A reader of the Praxis blog recently asked me “Derek, you seem to read a lot. How do you do it more productively?”
This struck me as an odd question at first until I remembered that school has a way of reading into a tedious process of checking off academic boxes instead of the selfish and exciting cultivation of self mastery it should be. People graduate with the ability to read, but not the knowledge of how to do it.
“You see, but you do not observe,” to borrow a phrase from Sherlock Holmes.
In the interest of helping you become a better reader, here are the things I’ve done:
There’s a great quote from Seneca that goes:
We haven’t time to spare to hear whether it was between Italy and Sicily that he ran into a storm or somewhere outside the world we know–when every day we’re running into our own storms, spiritual storms, and driven by vice into all the troubles that Ulysses ever knew.
In other words, dropping the schooled approach to reading means reading to pass your own tests, not somebody else’s. The goal is not to accumulate random facts that you think will win approval from others, but to build a body of knowledge that serves your specific ends. Nothing more, nothing less. When a particular book stops serving your ends, stop serving that book and move on to something better.

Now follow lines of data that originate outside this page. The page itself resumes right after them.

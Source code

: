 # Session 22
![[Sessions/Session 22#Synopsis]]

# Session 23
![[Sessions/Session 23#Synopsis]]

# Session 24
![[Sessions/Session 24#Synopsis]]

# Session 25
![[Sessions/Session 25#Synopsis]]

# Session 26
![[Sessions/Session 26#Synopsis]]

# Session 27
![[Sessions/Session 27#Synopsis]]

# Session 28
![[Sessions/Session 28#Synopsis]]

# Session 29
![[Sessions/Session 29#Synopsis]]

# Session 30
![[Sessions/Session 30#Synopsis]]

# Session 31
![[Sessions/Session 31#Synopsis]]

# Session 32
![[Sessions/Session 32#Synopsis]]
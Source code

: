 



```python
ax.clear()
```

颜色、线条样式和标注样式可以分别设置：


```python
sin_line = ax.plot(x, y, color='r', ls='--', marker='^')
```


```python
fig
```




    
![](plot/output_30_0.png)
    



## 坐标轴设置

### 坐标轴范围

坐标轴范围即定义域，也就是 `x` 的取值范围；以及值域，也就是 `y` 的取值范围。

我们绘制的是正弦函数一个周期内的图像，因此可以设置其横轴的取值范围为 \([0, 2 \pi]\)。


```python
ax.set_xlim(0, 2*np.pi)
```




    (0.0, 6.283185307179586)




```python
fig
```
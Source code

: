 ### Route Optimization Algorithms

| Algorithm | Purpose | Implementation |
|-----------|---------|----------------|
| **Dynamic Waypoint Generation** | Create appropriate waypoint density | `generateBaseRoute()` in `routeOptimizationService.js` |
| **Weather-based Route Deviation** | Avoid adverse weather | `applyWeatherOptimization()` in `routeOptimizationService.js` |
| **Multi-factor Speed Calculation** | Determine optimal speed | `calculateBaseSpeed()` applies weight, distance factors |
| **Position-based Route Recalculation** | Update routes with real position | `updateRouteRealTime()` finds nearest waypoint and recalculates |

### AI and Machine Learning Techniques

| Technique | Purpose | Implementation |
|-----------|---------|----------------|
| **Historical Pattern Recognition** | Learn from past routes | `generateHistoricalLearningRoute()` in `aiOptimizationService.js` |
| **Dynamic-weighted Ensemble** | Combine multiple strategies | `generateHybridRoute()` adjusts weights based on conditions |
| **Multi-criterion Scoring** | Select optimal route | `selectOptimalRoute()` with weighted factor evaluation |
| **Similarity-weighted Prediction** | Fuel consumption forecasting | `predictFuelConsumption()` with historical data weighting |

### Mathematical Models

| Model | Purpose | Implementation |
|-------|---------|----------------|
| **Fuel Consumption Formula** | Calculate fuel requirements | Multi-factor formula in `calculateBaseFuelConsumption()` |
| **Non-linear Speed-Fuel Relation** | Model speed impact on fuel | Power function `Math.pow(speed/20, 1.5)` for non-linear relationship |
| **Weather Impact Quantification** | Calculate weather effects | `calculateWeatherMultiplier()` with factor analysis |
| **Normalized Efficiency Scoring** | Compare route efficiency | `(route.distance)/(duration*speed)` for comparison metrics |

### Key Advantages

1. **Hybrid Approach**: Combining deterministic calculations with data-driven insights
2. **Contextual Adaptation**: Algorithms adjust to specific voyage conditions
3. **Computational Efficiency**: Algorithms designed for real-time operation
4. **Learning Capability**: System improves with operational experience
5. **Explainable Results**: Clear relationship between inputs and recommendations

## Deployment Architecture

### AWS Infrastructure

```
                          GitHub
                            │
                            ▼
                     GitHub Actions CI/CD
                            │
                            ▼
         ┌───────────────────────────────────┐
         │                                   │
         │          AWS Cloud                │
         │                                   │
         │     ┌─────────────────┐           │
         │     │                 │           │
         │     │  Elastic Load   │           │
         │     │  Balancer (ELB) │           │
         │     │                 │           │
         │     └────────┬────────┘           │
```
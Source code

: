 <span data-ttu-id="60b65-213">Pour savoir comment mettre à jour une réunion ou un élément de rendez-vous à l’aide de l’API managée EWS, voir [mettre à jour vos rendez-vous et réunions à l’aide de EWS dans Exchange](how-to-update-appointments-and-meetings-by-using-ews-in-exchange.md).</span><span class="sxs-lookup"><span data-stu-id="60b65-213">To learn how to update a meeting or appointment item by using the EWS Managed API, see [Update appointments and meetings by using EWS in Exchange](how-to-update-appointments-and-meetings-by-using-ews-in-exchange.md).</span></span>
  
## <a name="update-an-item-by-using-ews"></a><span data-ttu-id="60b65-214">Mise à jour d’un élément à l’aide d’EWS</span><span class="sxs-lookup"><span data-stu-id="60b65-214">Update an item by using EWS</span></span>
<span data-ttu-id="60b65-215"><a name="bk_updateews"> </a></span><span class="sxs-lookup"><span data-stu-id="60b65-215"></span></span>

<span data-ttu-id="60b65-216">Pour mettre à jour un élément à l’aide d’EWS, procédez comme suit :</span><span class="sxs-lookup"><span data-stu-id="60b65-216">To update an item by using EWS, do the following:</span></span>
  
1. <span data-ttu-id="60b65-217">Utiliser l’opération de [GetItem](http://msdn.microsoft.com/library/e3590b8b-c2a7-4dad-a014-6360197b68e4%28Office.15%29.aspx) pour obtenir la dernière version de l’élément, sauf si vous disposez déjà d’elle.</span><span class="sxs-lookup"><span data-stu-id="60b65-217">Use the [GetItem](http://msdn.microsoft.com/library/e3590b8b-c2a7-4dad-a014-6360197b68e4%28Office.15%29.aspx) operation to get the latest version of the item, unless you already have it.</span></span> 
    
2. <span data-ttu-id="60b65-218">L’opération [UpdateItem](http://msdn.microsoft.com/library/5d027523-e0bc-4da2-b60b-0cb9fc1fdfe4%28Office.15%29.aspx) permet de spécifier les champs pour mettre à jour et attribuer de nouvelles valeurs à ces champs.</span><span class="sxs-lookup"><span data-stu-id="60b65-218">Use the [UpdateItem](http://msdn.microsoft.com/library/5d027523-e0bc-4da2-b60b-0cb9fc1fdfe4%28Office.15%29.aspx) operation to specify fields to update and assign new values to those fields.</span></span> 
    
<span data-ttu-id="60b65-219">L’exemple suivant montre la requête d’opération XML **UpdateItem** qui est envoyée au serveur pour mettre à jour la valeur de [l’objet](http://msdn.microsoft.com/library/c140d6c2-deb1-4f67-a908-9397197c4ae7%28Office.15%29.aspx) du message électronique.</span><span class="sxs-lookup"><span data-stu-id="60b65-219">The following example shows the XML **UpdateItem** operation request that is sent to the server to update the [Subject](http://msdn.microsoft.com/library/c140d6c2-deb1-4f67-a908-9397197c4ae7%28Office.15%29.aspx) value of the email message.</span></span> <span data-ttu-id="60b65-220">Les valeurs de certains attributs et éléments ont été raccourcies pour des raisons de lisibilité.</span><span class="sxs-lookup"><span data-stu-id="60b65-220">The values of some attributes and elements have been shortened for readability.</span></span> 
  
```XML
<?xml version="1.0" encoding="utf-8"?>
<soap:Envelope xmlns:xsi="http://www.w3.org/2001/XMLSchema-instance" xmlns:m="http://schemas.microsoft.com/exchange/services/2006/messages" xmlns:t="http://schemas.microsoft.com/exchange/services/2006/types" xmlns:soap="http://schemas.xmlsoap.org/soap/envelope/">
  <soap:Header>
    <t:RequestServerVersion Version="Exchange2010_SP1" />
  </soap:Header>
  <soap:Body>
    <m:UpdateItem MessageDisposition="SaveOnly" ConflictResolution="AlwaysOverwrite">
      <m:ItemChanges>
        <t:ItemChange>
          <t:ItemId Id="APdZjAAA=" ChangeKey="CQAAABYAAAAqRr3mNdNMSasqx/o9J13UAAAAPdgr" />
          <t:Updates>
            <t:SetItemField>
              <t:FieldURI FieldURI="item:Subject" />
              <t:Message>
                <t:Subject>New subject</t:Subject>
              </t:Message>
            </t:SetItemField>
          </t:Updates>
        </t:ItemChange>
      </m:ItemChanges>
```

Don’t be content with reading a book and giving yourself a pat on the back. Knowledge without action is like having a car you never drive. It wears breaks down without constant stress testing.
Document your reading notes, share lists of your reading, write Quora answers on the topics you’re reading about, and otherwise turn the new knowledge you have into something actionable.
You’ll learn the material far better if you hold yourself accountable to talking about it and teaching others. You’ll also build a documented record of your learning that will unlock new opportunities.
Most people fall off their roading goals because they are too ambitious. They adopt a “read 100 pages one day then forget to read for a few weeks” approach. The approach to reading I’ve tried to adopt for myself is to commit to reading 25 pages a day. If I hit that, I can stop. If I want to go over it, I can do that too. You can get through a ton of material doing this. From the Farnham Street blog:
The Power Broker is 1,100 pages. The four LBJ books are collectively 3,552 pages. Tolstoy’s two masterpieces come in at a combined 2,160. Gibbons is six volumes and runs to about 3,660 pages. That’s 10,472 pages.
That means, in about one year, at a modest pace of 25 pages a day, I’ve knocked out 13 masterful works and learned an enormous amount about the history of the world. In one year!
As we’ve written before,
…small acts of deliberate work yield far better results than waiting for big wins.
Think of yourself like Bill Murray in Groundhog Day. Living the same day over and over is tragically underrated.
You don’t need me to close by writing about the value of reading good books. You get it. Go get started.